• **Task item**:
Write out the whole listing exactly as it stands.

------------------------------------------------

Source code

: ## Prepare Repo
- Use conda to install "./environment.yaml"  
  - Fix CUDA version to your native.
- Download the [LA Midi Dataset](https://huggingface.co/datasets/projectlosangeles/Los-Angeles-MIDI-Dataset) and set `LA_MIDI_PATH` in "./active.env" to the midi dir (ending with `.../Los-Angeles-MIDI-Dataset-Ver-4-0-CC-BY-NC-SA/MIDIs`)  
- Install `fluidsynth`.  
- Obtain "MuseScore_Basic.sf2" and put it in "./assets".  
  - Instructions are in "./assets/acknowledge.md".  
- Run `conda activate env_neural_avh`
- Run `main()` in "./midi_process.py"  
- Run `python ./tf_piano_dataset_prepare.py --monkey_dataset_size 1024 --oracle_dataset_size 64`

------------------------------------------------

• **Answer to this exercise**:
Source code

: ## Prepare Repo
- Use conda to install "./environment.yaml"  
  - Fix CUDA version to your native.
- Download the [LA Midi Dataset](https://huggingface.co/datasets/projectlosangeles/Los-Angeles-MIDI-Dataset) and set `LA_MIDI_PATH` in "./active.env" to the midi dir (ending with `.../Los-Angeles-MIDI-Dataset-Ver-4-0-CC-BY-NC-SA/MIDIs`)  
- Install `fluidsynth`.  
- Obtain "MuseScore_Basic.sf2" and put it in "./assets".  
  - Instructions are in "./assets/acknowledge.md".  
- Run `conda activate env_neural_avh`
- Run `main()` in "./midi_process.py"  
- Run `python ./tf_piano_dataset_prepare.py --monkey_dataset_size 1024 --oracle_dataset_size 64`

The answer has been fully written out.